= Activity =
Range to output from the entries below: the line containing "## Opportunity Chat" through the line containing "of the information.". Set it down exactly, ends included, nothing else.

= Input material =
=== Section Start ===

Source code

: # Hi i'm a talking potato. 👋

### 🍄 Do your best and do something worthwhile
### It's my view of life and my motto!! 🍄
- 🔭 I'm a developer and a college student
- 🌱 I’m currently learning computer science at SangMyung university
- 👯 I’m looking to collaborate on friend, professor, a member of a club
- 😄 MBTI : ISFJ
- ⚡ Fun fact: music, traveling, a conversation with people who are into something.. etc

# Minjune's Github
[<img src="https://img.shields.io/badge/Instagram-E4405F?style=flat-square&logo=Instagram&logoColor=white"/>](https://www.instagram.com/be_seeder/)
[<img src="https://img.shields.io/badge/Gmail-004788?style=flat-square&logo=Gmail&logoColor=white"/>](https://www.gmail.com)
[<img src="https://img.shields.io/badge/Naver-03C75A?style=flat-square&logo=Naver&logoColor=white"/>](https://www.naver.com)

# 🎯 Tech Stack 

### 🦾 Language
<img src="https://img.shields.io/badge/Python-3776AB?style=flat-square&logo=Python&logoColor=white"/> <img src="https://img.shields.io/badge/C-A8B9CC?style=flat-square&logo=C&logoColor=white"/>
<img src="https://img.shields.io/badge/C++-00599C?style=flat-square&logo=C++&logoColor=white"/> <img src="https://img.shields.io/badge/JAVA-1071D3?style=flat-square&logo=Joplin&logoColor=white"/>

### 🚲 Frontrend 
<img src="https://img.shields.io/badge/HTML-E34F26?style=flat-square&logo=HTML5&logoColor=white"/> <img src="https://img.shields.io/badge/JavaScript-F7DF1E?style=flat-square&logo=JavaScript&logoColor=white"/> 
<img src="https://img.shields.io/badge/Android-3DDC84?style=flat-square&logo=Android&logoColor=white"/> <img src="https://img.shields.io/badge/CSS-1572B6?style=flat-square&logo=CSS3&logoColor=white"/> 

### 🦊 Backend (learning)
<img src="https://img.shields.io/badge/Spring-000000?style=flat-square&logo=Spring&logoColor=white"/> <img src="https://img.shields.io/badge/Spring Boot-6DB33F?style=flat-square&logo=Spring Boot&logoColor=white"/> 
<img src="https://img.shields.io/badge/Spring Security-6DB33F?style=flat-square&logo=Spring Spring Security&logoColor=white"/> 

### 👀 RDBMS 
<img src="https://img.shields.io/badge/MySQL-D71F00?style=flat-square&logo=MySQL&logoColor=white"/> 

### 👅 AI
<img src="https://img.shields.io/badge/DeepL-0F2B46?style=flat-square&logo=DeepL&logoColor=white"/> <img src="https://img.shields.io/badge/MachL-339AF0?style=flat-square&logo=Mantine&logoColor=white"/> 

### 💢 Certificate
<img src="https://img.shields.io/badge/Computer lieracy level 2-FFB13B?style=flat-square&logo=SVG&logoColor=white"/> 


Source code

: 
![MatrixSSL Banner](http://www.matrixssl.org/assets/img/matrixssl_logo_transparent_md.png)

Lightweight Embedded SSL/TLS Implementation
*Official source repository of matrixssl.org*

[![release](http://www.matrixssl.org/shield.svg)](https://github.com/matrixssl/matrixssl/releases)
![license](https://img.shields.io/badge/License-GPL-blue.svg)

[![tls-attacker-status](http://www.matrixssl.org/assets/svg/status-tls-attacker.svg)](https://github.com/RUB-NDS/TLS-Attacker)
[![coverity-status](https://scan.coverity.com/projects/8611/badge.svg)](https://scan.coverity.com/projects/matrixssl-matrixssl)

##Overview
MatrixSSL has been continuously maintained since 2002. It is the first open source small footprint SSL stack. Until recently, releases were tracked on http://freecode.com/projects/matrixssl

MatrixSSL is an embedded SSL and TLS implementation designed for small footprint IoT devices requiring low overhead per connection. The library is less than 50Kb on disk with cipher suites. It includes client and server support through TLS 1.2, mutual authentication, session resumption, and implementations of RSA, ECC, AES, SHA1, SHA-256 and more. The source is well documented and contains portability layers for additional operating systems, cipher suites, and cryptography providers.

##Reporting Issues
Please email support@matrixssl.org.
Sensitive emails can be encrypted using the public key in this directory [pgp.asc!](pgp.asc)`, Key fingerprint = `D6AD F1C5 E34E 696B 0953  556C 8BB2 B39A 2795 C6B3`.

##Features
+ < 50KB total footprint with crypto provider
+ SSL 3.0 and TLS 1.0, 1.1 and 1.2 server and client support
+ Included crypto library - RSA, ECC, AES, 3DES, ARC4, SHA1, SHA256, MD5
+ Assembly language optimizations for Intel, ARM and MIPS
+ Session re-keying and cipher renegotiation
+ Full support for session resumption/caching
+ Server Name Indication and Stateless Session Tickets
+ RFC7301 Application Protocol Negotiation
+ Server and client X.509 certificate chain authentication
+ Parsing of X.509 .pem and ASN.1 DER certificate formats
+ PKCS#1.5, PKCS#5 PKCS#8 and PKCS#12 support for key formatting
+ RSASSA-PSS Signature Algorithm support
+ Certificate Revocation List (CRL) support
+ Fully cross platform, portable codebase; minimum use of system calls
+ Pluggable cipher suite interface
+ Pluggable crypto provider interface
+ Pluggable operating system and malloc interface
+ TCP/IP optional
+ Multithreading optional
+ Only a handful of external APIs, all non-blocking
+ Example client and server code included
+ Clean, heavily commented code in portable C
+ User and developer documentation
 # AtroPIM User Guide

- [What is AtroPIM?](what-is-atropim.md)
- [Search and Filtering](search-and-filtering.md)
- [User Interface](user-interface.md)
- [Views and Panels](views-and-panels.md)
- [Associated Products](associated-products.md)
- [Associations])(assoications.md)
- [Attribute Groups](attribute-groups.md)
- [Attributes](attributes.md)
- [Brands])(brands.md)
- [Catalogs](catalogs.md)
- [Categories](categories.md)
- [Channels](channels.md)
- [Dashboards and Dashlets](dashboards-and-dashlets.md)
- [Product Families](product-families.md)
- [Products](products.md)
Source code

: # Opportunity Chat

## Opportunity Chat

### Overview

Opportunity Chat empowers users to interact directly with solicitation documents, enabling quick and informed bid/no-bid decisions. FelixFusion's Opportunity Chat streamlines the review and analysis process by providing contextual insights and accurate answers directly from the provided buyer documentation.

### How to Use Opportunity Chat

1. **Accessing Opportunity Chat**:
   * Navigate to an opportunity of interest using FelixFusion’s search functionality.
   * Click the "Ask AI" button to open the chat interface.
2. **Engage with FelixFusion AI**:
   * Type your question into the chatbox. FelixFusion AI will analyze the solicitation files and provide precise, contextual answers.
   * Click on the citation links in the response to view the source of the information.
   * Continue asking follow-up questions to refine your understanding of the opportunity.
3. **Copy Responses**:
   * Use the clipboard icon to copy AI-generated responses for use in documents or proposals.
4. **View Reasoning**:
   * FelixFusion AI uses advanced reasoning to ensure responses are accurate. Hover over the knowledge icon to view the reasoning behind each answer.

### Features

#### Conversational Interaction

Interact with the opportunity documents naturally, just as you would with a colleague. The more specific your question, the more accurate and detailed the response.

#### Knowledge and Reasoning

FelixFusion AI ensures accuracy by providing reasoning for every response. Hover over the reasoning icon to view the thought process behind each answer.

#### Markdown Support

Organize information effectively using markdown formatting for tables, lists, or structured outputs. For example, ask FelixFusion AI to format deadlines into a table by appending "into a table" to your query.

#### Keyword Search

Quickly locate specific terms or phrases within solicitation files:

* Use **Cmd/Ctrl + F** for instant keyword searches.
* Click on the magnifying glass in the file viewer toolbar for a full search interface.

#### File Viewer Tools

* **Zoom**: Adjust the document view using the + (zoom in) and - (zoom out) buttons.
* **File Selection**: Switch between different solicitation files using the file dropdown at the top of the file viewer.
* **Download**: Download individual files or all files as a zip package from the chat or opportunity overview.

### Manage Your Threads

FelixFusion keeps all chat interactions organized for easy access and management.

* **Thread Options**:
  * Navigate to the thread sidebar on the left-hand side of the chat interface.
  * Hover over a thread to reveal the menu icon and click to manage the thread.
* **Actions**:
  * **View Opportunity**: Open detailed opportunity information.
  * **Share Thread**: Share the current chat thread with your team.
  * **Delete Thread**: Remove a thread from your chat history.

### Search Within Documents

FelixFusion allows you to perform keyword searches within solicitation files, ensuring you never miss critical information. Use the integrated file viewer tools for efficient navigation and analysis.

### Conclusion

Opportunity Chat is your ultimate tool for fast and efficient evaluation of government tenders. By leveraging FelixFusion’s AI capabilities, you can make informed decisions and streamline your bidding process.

=== Section End ===

= Exercise output =
## Opportunity Chat

### Overview

Opportunity Chat empowers users to interact directly with solicitation documents, enabling quick and informed bid/no-bid decisions. FelixFusion's Opportunity Chat streamlines the review and analysis process by providing contextual insights and accurate answers directly from the provided buyer documentation.

### How to Use Opportunity Chat

1. **Accessing Opportunity Chat**:
   * Navigate to an opportunity of interest using FelixFusion’s search functionality.
   * Click the "Ask AI" button to open the chat interface.
2. **Engage with FelixFusion AI**:
   * Type your question into the chatbox. FelixFusion AI will analyze the solicitation files and provide precise, contextual answers.
   * Click on the citation links in the response to view the source of the information.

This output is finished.